L’évidence lui avait crevé les yeux.

Il allait retrouver Claire parce que c’était sa mission.

Il allait retrouver Claire parce que c’était dans l’ordre des choses.

Dans une enquête de police, l’ordre des choses, c’est ce moment particulier où ce n’est plus vous qui cherchez la vérité, mais la vérité qui vous cherche.

Plus de dix ans après son commencement, l’affaire Carlyle révélait ses ramifications tentaculaires et inattendues. Une gigantesque cascade de dominos qui enjambait les rives de l’Atlantique. Dans sa tête, Marc entendait le bruit des pièces rectangulaires qui tombaient les unes après les autres : Clotilde Blondel, Franck Muselier, Maxime Boisseau, Heinz Kieffer, Joyce Carlyle, Florence Gallo, Alan Bridges…

La disparition ou la mort d’un enfant n’affecte jamais qu’une seule famille.

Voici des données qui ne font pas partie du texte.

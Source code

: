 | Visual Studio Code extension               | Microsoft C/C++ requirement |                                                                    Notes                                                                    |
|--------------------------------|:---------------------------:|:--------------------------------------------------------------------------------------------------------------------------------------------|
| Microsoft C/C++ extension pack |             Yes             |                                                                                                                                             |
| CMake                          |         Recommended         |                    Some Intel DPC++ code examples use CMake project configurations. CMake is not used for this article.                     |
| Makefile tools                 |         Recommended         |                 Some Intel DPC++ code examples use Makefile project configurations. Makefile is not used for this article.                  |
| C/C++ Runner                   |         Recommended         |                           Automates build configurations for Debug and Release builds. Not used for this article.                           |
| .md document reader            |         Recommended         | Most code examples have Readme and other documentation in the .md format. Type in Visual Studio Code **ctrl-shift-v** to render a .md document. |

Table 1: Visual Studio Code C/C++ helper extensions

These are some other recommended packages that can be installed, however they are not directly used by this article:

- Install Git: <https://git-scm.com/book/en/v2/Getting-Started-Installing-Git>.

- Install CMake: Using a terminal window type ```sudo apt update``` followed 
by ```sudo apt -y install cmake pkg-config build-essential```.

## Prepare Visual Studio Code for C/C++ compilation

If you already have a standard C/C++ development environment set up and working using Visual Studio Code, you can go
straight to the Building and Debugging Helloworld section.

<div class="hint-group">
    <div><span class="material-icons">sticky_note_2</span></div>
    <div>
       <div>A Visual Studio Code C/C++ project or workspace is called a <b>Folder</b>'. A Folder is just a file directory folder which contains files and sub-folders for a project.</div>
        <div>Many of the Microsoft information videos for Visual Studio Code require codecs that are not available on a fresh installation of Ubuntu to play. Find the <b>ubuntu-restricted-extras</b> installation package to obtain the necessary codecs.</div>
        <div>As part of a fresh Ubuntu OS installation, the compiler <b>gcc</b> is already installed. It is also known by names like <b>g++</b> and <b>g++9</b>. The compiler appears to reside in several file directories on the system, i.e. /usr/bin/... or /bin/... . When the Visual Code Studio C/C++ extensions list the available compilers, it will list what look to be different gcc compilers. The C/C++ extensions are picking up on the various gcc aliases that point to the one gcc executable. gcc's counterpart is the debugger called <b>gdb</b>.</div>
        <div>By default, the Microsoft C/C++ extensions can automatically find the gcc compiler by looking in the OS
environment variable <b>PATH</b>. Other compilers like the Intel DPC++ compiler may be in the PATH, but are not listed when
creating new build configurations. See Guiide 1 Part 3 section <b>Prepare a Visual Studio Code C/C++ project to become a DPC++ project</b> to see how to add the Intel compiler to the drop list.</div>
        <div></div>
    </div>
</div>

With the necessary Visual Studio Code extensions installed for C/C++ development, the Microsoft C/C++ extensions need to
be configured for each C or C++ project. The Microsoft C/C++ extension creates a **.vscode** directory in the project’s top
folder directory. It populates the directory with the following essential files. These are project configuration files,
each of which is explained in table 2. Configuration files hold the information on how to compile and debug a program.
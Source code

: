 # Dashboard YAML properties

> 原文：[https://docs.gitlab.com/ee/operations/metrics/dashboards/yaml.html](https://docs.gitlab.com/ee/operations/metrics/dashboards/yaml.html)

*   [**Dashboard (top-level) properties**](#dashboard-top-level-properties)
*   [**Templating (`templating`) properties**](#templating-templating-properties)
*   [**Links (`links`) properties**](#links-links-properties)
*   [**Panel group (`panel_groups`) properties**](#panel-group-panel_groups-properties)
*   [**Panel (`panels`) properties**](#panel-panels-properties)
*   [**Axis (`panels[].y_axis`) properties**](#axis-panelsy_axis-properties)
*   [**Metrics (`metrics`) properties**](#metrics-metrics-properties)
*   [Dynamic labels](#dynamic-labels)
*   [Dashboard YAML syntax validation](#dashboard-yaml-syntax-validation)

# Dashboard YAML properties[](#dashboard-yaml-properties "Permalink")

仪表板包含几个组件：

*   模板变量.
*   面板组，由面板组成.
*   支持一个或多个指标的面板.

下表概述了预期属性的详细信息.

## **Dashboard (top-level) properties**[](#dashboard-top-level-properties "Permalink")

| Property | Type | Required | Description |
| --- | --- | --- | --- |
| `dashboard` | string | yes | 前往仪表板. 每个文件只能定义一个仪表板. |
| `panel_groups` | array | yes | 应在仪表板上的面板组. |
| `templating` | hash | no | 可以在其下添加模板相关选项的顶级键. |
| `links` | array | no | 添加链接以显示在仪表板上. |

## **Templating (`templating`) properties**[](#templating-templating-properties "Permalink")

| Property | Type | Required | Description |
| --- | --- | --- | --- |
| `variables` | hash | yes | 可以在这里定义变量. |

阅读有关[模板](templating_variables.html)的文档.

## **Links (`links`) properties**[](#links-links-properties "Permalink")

Elle embrase tout sur son passage, elle consume tout, elle casse les êtres, elle brouille les responsabilités, renvoyant chacun à ses défaillances et à ses cauchemars.

Marc arriva à un embranchement, mais n’appuya même pas sur la pédale de frein. Il prit à droite sans regarder ni carte ni panneau. Il n’était pas certain de savoir où ça allait le mener, mais il était certain d’une chose : le train était lancé. Dans un alignement de planètes, la vérité reprenait brutalement ses droits. Elle refaisait surface, elle giclait, éclaboussait avec toute la force que certains avaient mise pour la cacher. Le processus était inéluctable et dévastateur.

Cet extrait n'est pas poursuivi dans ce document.